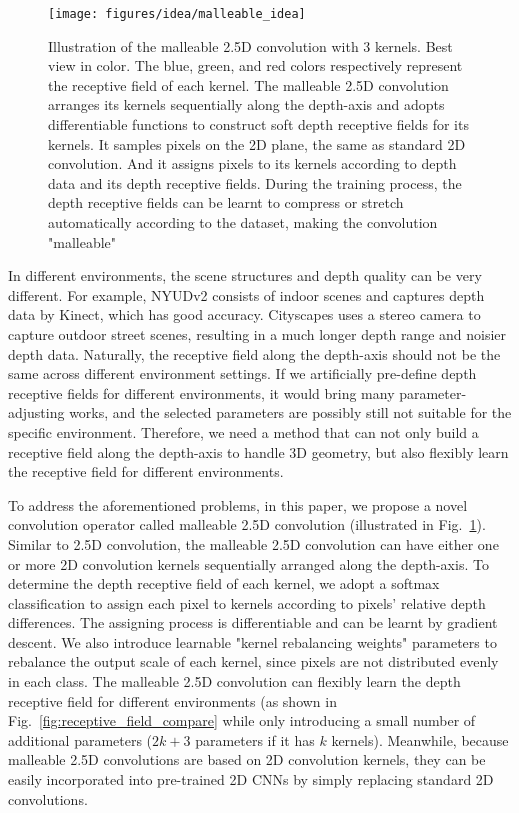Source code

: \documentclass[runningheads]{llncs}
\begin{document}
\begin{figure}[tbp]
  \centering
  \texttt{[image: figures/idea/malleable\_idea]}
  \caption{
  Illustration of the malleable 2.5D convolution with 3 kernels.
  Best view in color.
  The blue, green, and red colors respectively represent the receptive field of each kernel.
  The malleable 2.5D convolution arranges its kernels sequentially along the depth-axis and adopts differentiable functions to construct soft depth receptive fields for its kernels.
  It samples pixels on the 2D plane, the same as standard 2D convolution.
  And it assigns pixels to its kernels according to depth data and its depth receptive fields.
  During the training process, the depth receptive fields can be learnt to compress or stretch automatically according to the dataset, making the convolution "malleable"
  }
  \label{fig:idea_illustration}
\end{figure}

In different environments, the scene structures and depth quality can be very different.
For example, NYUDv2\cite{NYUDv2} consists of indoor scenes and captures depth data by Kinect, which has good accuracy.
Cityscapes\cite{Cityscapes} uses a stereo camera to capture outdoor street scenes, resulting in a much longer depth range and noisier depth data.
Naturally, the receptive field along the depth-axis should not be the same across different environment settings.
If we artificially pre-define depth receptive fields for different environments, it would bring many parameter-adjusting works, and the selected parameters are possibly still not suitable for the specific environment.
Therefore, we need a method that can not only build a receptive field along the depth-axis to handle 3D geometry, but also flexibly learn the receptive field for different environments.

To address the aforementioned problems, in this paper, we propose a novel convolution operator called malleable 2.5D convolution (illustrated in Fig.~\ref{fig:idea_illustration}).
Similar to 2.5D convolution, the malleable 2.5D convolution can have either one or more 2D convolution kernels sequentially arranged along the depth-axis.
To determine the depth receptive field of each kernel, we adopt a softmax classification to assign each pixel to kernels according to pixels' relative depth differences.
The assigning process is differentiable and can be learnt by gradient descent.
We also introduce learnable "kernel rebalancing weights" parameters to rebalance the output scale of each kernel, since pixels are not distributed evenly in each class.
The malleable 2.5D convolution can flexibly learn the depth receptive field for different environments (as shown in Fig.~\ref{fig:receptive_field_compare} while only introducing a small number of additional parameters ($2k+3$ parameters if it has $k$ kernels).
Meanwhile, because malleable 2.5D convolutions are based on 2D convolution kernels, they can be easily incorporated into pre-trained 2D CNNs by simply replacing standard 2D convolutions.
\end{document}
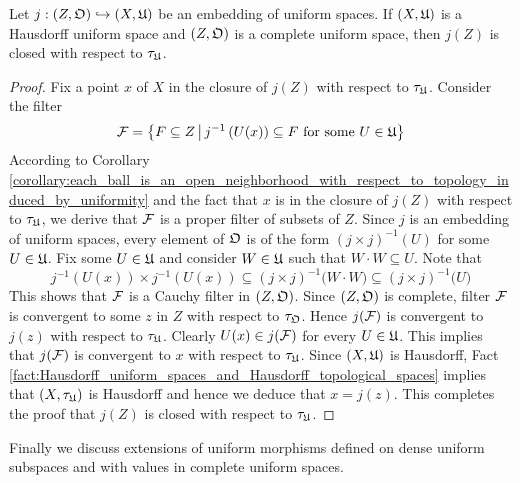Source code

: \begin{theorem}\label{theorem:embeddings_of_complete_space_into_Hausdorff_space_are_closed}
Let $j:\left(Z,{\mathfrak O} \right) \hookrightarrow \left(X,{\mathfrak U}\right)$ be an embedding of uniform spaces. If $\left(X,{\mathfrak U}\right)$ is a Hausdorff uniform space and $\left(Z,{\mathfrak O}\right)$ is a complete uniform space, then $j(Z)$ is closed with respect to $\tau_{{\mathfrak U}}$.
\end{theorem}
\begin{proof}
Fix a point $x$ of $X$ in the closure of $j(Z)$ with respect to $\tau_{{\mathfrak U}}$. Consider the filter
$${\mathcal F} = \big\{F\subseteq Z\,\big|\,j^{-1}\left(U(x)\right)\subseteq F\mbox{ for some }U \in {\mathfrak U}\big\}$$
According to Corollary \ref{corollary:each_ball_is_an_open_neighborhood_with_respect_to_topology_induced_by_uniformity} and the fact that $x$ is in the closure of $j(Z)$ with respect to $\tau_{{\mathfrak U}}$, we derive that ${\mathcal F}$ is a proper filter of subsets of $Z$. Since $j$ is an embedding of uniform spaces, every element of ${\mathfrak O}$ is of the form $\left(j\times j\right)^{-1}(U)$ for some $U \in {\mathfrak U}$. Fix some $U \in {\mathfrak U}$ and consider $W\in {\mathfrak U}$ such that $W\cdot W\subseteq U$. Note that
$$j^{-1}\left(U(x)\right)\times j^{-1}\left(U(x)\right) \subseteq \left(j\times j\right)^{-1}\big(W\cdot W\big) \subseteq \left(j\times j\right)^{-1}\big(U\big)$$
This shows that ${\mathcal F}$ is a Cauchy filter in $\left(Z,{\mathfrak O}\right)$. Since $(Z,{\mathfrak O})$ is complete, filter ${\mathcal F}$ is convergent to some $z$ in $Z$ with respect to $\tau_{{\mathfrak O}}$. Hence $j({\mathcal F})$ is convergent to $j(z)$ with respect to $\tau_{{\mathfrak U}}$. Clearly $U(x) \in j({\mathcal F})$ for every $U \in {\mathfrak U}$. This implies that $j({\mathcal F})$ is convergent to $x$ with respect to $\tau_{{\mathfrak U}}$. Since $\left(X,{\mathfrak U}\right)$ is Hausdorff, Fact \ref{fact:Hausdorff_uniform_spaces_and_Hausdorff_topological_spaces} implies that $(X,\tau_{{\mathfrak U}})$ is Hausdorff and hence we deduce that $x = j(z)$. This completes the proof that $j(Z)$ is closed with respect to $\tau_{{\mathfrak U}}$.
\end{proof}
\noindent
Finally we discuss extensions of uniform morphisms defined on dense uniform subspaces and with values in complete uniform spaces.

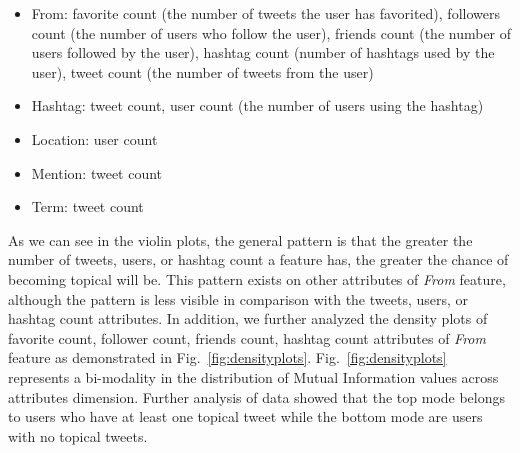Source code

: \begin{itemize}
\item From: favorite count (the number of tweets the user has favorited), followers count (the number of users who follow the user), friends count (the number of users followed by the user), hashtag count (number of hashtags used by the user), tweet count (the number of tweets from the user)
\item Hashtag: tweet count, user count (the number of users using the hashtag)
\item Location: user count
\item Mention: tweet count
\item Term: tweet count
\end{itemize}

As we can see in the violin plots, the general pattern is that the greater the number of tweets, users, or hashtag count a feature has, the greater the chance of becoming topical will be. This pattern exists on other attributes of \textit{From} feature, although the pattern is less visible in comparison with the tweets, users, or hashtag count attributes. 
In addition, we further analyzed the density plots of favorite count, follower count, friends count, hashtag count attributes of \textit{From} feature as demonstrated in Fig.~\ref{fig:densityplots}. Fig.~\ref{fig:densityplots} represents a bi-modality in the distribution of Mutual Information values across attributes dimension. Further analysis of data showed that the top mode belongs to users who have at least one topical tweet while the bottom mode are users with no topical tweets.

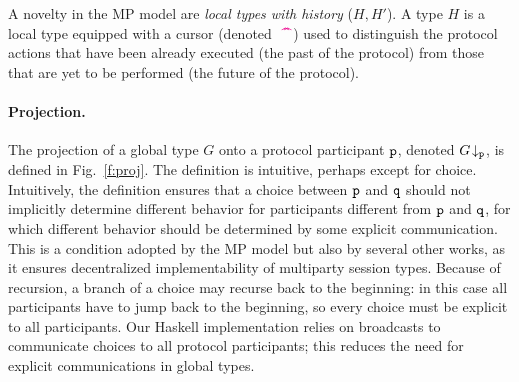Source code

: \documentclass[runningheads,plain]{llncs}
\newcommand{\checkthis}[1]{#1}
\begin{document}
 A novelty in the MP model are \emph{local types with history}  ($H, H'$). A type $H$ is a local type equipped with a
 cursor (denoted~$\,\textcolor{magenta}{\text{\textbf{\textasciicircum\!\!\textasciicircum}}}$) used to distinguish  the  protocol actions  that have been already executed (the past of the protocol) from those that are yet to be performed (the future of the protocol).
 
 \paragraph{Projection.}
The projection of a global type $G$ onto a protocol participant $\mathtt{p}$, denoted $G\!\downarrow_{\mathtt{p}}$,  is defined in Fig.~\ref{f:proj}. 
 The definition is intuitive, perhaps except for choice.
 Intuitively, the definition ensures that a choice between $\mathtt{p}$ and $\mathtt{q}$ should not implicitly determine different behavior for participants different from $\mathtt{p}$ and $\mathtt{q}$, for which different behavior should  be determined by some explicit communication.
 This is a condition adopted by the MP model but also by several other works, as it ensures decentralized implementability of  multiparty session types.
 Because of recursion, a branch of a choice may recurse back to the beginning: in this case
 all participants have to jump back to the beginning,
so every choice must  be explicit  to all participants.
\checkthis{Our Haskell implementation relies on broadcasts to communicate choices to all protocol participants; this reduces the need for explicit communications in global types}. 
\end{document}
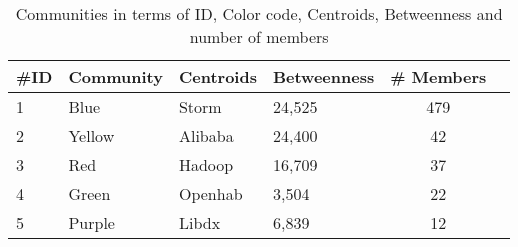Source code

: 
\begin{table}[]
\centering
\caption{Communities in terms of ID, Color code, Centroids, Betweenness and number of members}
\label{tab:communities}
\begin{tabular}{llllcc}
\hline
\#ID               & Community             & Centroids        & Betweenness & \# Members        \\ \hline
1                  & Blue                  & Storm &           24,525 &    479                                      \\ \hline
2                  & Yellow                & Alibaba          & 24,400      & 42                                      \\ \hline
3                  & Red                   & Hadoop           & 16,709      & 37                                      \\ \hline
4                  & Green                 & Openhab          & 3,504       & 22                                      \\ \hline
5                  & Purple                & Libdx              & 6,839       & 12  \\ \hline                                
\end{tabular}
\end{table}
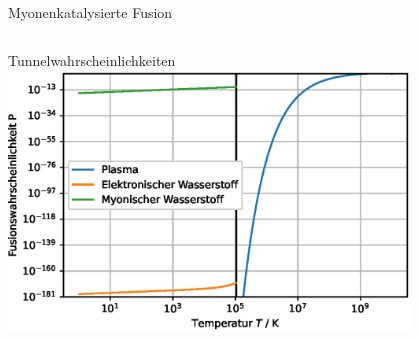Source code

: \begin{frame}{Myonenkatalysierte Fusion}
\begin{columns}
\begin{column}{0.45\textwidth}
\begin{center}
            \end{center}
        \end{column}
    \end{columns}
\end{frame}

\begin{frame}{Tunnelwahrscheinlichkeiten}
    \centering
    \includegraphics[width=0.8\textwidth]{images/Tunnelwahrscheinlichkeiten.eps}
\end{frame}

__Exercise description__. All lines from the first in the listing above to the line containing "Similar to 2.5D", inclusive, go in the output exactly as they are; no pictures go in.

__Exercise output__.
Source code

: \documentclass[runningheads]{llncs}
\begin{document}
\begin{figure}[tbp]
  \centering
  \texttt{[image: figures/idea/malleable\_idea]}
  \caption{
  Illustration of the malleable 2.5D convolution with 3 kernels.
  Best view in color.
  The blue, green, and red colors respectively represent the receptive field of each kernel.
  The malleable 2.5D convolution arranges its kernels sequentially along the depth-axis and adopts differentiable functions to construct soft depth receptive fields for its kernels.
  It samples pixels on the 2D plane, the same as standard 2D convolution.
  And it assigns pixels to its kernels according to depth data and its depth receptive fields.
  During the training process, the depth receptive fields can be learnt to compress or stretch automatically according to the dataset, making the convolution "malleable"
  }
  \label{fig:idea_illustration}
\end{figure}

In different environments, the scene structures and depth quality can be very different.
For example, NYUDv2\cite{NYUDv2} consists of indoor scenes and captures depth data by Kinect, which has good accuracy.
Cityscapes\cite{Cityscapes} uses a stereo camera to capture outdoor street scenes, resulting in a much longer depth range and noisier depth data.
Naturally, the receptive field along the depth-axis should not be the same across different environment settings.
If we artificially pre-define depth receptive fields for different environments, it would bring many parameter-adjusting works, and the selected parameters are possibly still not suitable for the specific environment.
Therefore, we need a method that can not only build a receptive field along the depth-axis to handle 3D geometry, but also flexibly learn the receptive field for different environments.

To address the aforementioned problems, in this paper, we propose a novel convolution operator called malleable 2.5D convolution (illustrated in Fig.~\ref{fig:idea_illustration}).
Similar to 2.5D convolution, the malleable 2.5D convolution can have either one or more 2D convolution kernels sequentially arranged along the depth-axis.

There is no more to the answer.